What the exercise asks: The records underneath are to be printed in full and exactly, with no pictures carried over.

Information shown:
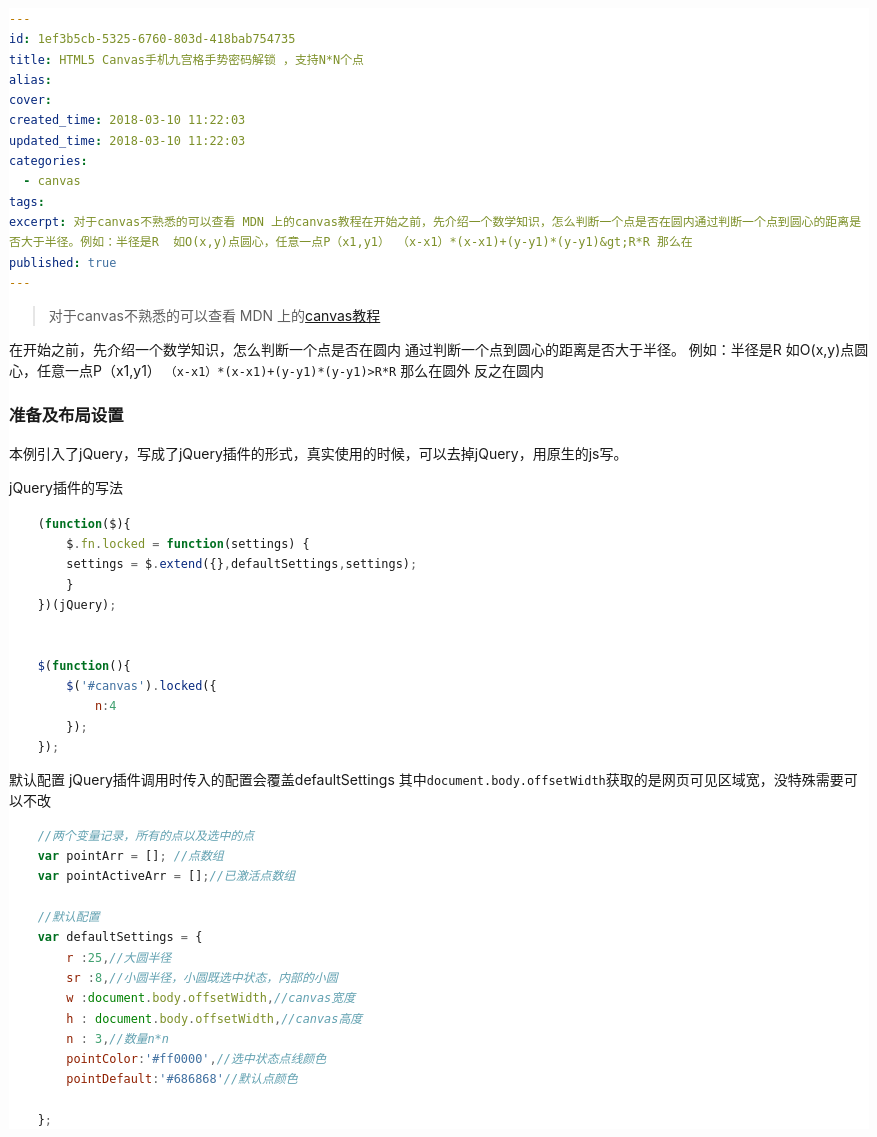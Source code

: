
 ```yaml
---
id: 1ef3b5cb-5325-6760-803d-418bab754735
title: HTML5 Canvas手机九宫格手势密码解锁 ，支持N*N个点
alias:
cover:
created_time: 2018-03-10 11:22:03
updated_time: 2018-03-10 11:22:03
categories:
  - canvas
tags:
excerpt: 对于canvas不熟悉的可以查看 MDN 上的canvas教程在开始之前，先介绍一个数学知识，怎么判断一个点是否在圆内通过判断一个点到圆心的距离是否大于半径。例如：半径是R  如O(x,y)点圆心，任意一点P（x1,y1） （x-x1）*(x-x1)+(y-y1)*(y-y1)&gt;R*R 那么在
published: true
---
```


> 对于canvas不熟悉的可以查看 MDN 上的<a href="https://developer.mozilla.org/zh-CN/docs/Web/API/Canvas_API/Tutorial" target="_blank">canvas教程</a>

在开始之前，先介绍一个数学知识，怎么判断一个点是否在圆内
通过判断一个点到圆心的距离是否大于半径。
例如：半径是R  如O(x,y)点圆心，任意一点P（x1,y1） `（x-x1）*(x-x1)+(y-y1)*(y-y1)>R*R` 那么在圆外 反之在圆内



### 准备及布局设置
本例引入了jQuery，写成了jQuery插件的形式，真实使用的时候，可以去掉jQuery，用原生的js写。

jQuery插件的写法
```javascript
    (function($){
        $.fn.locked = function(settings) {
		settings = $.extend({},defaultSettings,settings);
        }
    })(jQuery);


    $(function(){
        $('#canvas').locked({
            n:4
        });
    });

```

默认配置
jQuery插件调用时传入的配置会覆盖defaultSettings
其中`document.body.offsetWidth`获取的是网页可见区域宽，没特殊需要可以不改

```javascript
    //两个变量记录，所有的点以及选中的点
    var pointArr = []; //点数组
    var pointActiveArr = [];//已激活点数组

    //默认配置
    var defaultSettings = {
        r :25,//大圆半径
        sr :8,//小圆半径，小圆既选中状态，内部的小圆
        w :document.body.offsetWidth,//canvas宽度
        h : document.body.offsetWidth,//canvas高度
        n : 3,//数量n*n
        pointColor:'#ff0000',//选中状态点线颜色
        pointDefault:'#686868'//默认点颜色

    };
```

Task solution:
Source code

:
 ```yaml
---
id: 1ef3b5cb-5325-6760-803d-418bab754735
title: HTML5 Canvas手机九宫格手势密码解锁 ，支持N*N个点
alias:
cover:
created_time: 2018-03-10 11:22:03
updated_time: 2018-03-10 11:22:03
categories:
  - canvas
tags:
excerpt: 对于canvas不熟悉的可以查看 MDN 上的canvas教程在开始之前，先介绍一个数学知识，怎么判断一个点是否在圆内通过判断一个点到圆心的距离是否大于半径。例如：半径是R  如O(x,y)点圆心，任意一点P（x1,y1） （x-x1）*(x-x1)+(y-y1)*(y-y1)&gt;R*R 那么在
published: true
---
```


> 对于canvas不熟悉的可以查看 MDN 上的<a href="https://developer.mozilla.org/zh-CN/docs/Web/API/Canvas_API/Tutorial" target="_blank">canvas教程</a>

在开始之前，先介绍一个数学知识，怎么判断一个点是否在圆内
通过判断一个点到圆心的距离是否大于半径。
例如：半径是R  如O(x,y)点圆心，任意一点P（x1,y1） `（x-x1）*(x-x1)+(y-y1)*(y-y1)>R*R` 那么在圆外 反之在圆内



### 准备及布局设置
本例引入了jQuery，写成了jQuery插件的形式，真实使用的时候，可以去掉jQuery，用原生的js写。

jQuery插件的写法
```javascript
    (function($){
        $.fn.locked = function(settings) {
		settings = $.extend({},defaultSettings,settings);
        }
    })(jQuery);


    $(function(){
        $('#canvas').locked({
            n:4
        });
    });

```

默认配置
jQuery插件调用时传入的配置会覆盖defaultSettings
其中`document.body.offsetWidth`获取的是网页可见区域宽，没特殊需要可以不改

```javascript
    //两个变量记录，所有的点以及选中的点
    var pointArr = []; //点数组
    var pointActiveArr = [];//已激活点数组

    //默认配置
    var defaultSettings = {
        r :25,//大圆半径
        sr :8,//小圆半径，小圆既选中状态，内部的小圆
        w :document.body.offsetWidth,//canvas宽度
        h : document.body.offsetWidth,//canvas高度
        n : 3,//数量n*n
        pointColor:'#ff0000',//选中状态点线颜色
        pointDefault:'#686868'//默认点颜色

    };
```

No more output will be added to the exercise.